**Exercise**
Look through the records and copy each line with the string "metricsTracker" in it.

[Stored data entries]
• • •

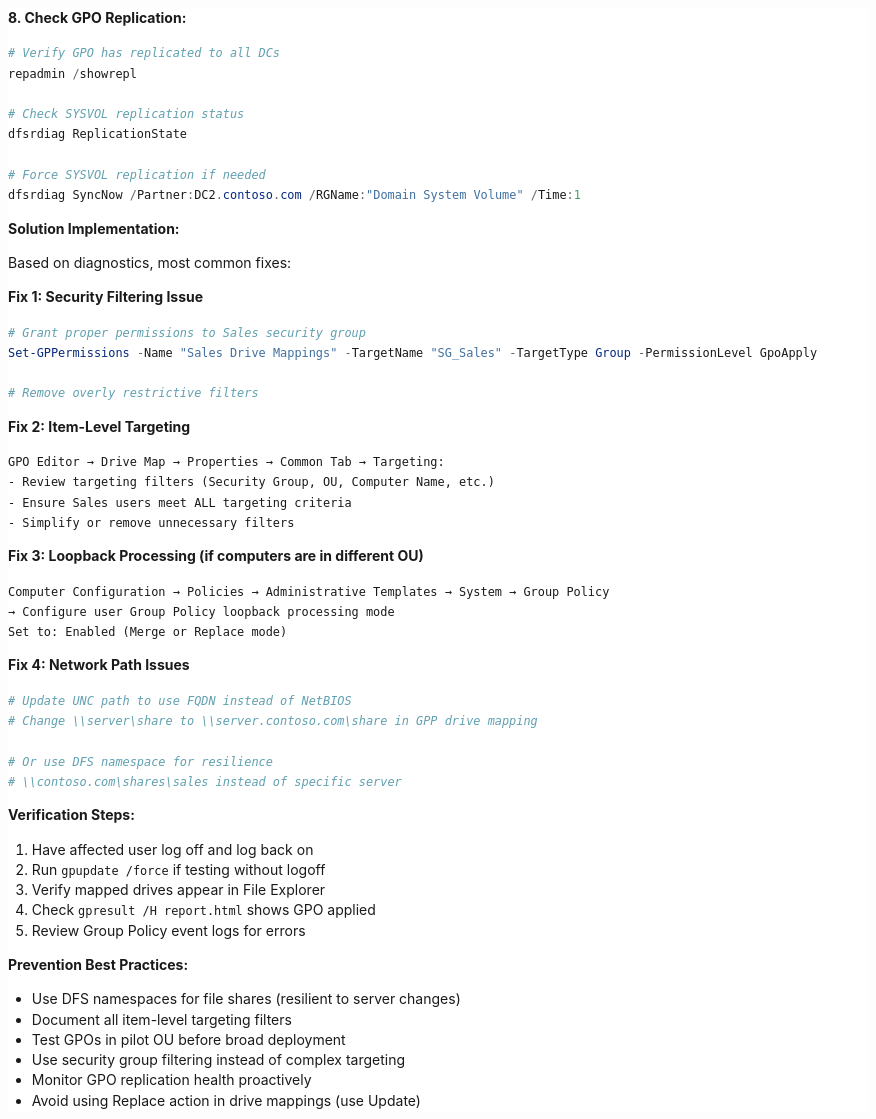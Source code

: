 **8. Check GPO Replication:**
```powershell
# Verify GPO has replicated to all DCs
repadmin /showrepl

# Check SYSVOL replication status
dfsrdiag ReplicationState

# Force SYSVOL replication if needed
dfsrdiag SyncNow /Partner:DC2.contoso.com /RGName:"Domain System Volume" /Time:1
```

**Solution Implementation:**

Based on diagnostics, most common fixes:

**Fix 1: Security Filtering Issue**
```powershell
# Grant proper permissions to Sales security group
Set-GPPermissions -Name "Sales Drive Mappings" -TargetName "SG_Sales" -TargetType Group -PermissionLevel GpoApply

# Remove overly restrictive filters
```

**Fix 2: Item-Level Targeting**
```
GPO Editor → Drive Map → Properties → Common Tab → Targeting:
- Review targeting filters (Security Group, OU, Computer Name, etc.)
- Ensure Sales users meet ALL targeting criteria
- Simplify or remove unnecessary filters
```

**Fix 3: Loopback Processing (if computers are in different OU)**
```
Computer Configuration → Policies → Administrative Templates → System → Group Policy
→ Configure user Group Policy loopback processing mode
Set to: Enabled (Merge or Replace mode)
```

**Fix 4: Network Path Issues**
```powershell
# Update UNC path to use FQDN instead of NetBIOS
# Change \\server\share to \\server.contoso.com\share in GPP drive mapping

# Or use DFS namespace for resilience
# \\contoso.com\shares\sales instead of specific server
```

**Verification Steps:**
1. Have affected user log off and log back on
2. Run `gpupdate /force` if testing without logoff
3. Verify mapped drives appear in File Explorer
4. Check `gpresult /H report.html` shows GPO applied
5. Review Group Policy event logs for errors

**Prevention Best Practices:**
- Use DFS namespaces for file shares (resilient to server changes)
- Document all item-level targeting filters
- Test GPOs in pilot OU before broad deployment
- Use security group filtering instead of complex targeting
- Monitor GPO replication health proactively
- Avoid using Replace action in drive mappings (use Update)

• • •

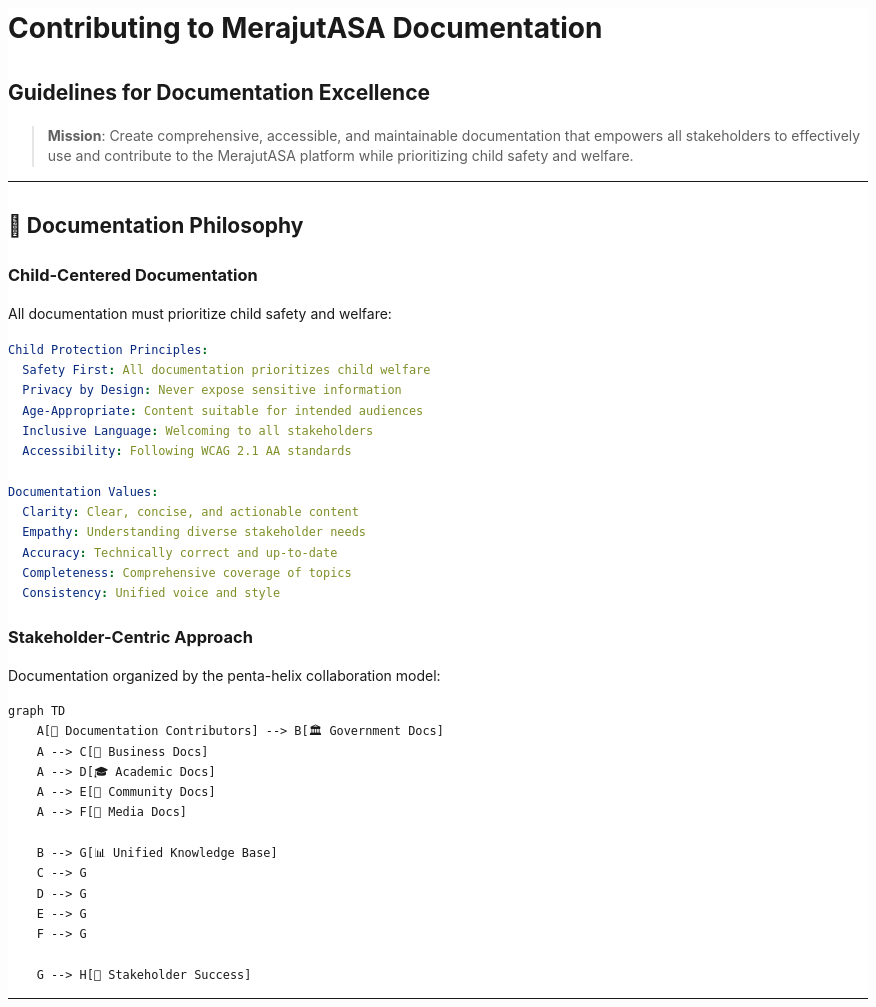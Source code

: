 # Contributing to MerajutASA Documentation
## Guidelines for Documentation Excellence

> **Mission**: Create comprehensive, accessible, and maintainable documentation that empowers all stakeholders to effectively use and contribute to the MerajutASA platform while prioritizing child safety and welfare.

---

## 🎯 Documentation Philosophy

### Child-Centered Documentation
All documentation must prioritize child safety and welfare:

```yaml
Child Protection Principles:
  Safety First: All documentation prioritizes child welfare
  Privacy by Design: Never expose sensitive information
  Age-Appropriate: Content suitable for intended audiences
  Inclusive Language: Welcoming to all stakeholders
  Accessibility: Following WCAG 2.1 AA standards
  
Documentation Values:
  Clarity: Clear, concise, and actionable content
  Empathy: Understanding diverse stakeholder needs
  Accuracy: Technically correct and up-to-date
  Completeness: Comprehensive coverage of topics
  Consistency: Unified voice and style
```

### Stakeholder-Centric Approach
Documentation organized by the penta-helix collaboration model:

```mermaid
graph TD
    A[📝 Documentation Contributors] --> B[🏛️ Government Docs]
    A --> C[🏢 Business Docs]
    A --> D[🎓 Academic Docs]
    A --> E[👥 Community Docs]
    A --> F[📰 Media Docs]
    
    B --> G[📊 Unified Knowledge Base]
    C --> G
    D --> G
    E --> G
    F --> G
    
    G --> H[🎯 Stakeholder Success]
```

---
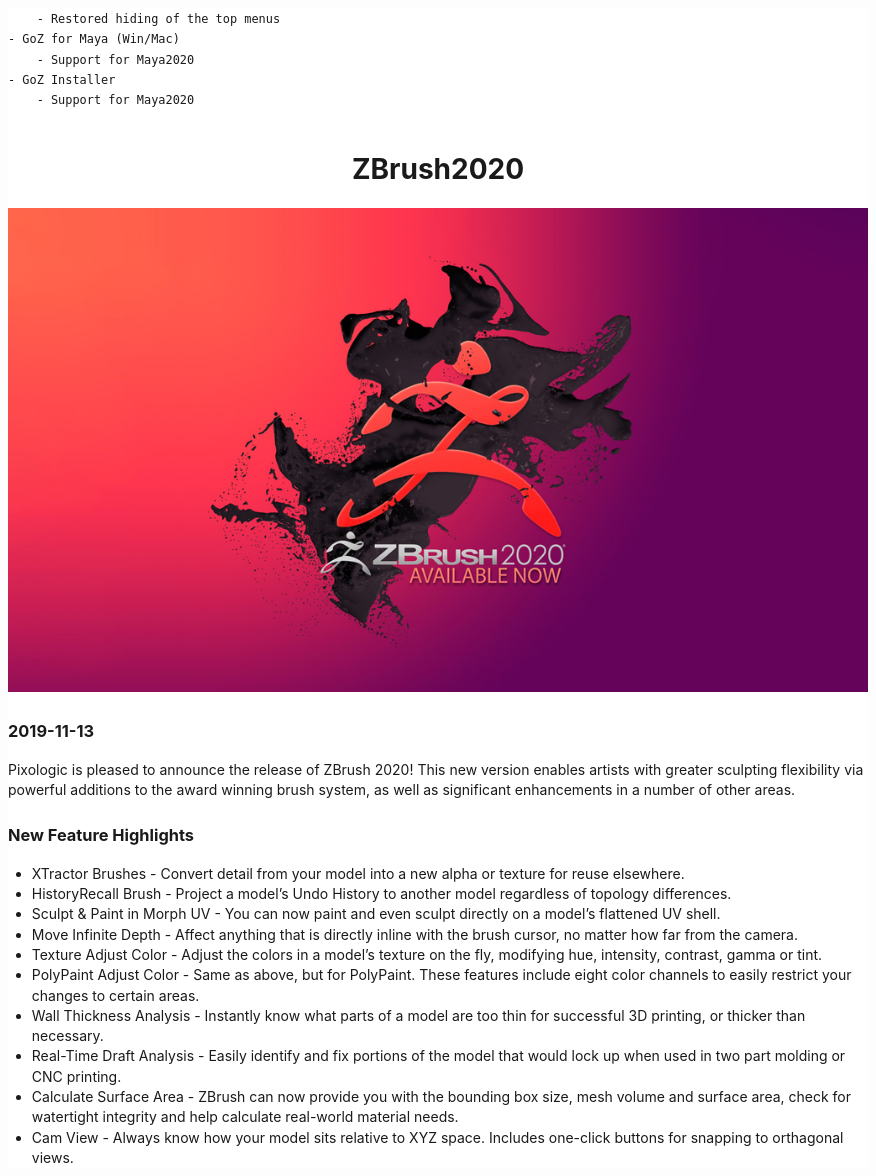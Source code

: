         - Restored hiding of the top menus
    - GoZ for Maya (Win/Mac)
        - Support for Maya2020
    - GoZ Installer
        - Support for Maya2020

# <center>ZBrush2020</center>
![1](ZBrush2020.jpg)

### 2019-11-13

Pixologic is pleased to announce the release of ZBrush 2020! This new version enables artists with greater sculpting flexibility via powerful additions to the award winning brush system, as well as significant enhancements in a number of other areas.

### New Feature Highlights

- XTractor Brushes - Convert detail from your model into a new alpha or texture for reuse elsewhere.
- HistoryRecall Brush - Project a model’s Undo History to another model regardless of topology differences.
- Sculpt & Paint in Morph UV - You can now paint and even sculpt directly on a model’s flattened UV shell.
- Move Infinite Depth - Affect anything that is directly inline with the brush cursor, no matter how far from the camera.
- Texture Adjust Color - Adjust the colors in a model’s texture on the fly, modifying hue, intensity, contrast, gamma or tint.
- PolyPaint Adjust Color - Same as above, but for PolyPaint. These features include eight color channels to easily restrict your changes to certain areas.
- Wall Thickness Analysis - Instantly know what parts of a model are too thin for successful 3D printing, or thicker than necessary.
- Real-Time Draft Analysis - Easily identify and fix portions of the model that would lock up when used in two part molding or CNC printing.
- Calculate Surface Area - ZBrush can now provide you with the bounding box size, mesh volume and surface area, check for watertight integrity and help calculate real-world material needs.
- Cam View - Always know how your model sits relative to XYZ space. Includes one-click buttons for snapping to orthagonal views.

• • •

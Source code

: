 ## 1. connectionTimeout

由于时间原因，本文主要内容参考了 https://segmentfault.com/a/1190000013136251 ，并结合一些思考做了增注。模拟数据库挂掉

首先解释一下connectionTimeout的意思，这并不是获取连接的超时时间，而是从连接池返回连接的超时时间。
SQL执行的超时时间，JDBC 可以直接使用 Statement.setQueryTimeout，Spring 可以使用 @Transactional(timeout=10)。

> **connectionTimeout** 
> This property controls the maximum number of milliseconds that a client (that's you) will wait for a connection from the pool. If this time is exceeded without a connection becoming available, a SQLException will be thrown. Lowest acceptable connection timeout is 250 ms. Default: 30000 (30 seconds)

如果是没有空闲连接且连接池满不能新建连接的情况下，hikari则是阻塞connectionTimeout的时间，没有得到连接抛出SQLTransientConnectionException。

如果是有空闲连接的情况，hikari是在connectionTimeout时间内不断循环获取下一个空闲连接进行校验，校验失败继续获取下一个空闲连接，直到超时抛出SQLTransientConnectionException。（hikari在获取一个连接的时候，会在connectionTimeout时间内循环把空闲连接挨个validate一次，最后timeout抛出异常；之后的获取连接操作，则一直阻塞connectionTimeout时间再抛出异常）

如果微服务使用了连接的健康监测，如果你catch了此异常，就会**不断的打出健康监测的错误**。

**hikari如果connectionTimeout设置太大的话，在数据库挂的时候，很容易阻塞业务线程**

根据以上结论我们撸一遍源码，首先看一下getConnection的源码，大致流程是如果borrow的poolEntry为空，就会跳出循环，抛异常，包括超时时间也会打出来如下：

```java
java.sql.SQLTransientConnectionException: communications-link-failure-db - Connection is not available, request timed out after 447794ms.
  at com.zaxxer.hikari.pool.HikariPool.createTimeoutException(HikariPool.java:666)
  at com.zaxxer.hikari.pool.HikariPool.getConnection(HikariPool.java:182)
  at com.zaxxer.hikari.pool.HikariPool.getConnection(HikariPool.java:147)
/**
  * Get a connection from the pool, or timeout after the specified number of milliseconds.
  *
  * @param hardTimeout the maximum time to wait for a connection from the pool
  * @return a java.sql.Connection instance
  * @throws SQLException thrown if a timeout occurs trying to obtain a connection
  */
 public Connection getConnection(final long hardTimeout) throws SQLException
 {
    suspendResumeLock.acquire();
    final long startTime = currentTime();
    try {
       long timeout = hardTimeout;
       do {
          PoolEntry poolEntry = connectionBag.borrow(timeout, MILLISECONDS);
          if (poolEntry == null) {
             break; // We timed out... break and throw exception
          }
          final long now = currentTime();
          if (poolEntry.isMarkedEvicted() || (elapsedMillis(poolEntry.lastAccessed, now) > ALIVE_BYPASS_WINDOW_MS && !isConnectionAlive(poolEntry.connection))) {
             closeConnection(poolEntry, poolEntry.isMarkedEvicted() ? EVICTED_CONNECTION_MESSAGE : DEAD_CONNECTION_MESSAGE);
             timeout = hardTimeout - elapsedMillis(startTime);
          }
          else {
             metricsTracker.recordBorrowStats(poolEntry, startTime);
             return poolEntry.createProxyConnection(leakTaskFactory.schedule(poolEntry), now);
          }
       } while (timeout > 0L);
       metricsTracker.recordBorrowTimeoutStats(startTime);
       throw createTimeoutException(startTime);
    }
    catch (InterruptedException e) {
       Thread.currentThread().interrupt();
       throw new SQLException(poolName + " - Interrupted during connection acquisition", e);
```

• • •

**Written answer**
             metricsTracker.recordBorrowStats(poolEntry, startTime);
       metricsTracker.recordBorrowTimeoutStats(startTime);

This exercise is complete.